Kesenian dari Tiongkok ini, menurut dia, sudah mengalami akulturasi dengan masyarakat setempat. Hal itu tampak dari penuturan yang menggunakan bahasa Indonesia dan Jawa. Bahkan, pada pergelaran di Jumat malam, sang dalang melantunkan shalawat.
”Semua akhirnya akulturasi. Seperti di Purbalingga ini ada barongsai, pemilik dan pemainnya orang Jawa. Demikian juga di Indonesia ini ada dua grup wayang potehi, dalang dan pemainnya juga orang Jawa,” katanya.
Pertunjukan wayang potehi pada Jumat malam mengangkat lakon ”Sie Djin Koe Tjeng See”. ”Wayang potehi artinya wayang kantong. Bentuknya seperti kantong di baju emak-emak. Hari ini ceritanya Sie Djin Koe. Dia adalah jenderal perang Dinasti Tong yang menyerang ke wilayah barat karena ada tantangan,” kata Sutarto (61), dalang wayang potehi.
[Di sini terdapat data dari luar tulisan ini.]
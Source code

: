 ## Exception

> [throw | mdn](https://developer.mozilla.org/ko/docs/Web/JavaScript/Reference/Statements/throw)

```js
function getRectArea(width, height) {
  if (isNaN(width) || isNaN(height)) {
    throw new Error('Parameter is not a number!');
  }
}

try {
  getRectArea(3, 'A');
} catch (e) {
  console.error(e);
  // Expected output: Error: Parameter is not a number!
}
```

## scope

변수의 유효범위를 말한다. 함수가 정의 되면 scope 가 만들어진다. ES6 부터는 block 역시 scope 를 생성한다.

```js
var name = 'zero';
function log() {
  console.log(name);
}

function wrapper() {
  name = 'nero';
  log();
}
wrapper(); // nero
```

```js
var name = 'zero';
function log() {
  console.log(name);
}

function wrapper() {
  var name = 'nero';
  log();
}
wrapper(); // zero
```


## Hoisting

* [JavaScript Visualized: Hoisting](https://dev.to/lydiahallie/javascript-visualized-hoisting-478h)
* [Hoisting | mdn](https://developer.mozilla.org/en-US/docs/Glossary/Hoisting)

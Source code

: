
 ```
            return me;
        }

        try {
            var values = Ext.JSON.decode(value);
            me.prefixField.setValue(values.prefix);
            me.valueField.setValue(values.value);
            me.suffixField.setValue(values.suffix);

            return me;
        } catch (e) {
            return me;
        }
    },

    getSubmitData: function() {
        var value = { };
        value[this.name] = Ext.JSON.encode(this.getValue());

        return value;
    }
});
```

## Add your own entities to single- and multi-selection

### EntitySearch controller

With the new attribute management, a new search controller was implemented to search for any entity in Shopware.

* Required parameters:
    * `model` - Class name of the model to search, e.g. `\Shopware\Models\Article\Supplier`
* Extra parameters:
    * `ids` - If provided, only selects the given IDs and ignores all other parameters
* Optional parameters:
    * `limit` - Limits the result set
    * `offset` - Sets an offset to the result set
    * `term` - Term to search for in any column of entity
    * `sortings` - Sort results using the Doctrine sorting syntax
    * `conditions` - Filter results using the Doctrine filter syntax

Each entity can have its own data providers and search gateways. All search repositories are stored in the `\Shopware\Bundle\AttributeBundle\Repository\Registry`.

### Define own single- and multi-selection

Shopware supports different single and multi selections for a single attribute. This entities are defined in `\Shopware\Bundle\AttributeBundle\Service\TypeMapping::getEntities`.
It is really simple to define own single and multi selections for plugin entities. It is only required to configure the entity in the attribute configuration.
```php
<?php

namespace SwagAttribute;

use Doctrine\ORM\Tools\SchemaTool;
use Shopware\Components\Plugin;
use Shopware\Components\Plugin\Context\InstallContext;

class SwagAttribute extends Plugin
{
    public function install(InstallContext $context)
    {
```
Sutarto yang menjadi dalang wayang potehi sejak 1982 juga menyampaikan, pelestarian kesenian ini butuh regenerasi. Di Purbalingga dan Banyumas, misalnya, tidak ada dalang wayang potehi, Sutarto dan timnya didatangkan dari Jombang, Jawa Timur.
”Ya, begitulah, regenerasi kurang. Sekarang zaman modern dan untuk generasi penerusnya agak kesulitan,” ujar Sutarto.
Selain Sutarto, di grupnya ada dua penabuh musik yang sudah lansia. Slamet sang peniup terompet berusia 75 tahun, sedangkan Cokro sang penabuh gong besar berusia 66 tahun.
”Kami berharap para pencinta wayang potehi bisa menanggap kesenian ini supaya kesenian ini tidak punah,” ucapnya.
Dalam pergelaran wayang yang berlangsung sejak pukul 19.30 hingga pukul 22.00, jumlah penonton yang hadir sekitar 15 orang. Pada awal pertunjukan, ada sejumlah anak yang melihat wayang ini, tetapi kemudian mereka lebih banyak berlari-larian di sekitar kelenteng. Bahkan, sejumlah remaja tampak duduk menikmati kudapan di sudut kantin kelenteng yang terletak cukup jauh dari aula.
Ari Wibowo (38), salah satu penggemar wayang potehi, menyampaikan, kesenian ini sudah jarang ditampilkan. Dulu, ia sering menonton acara ini ketika masa kecil di Parakan, Kabupaten Temanggung.
”Sekarang sudah jarang peminatnya. Inginnya kesenian tradisional Tionghoa ini bisa terus berjalan,” katanya.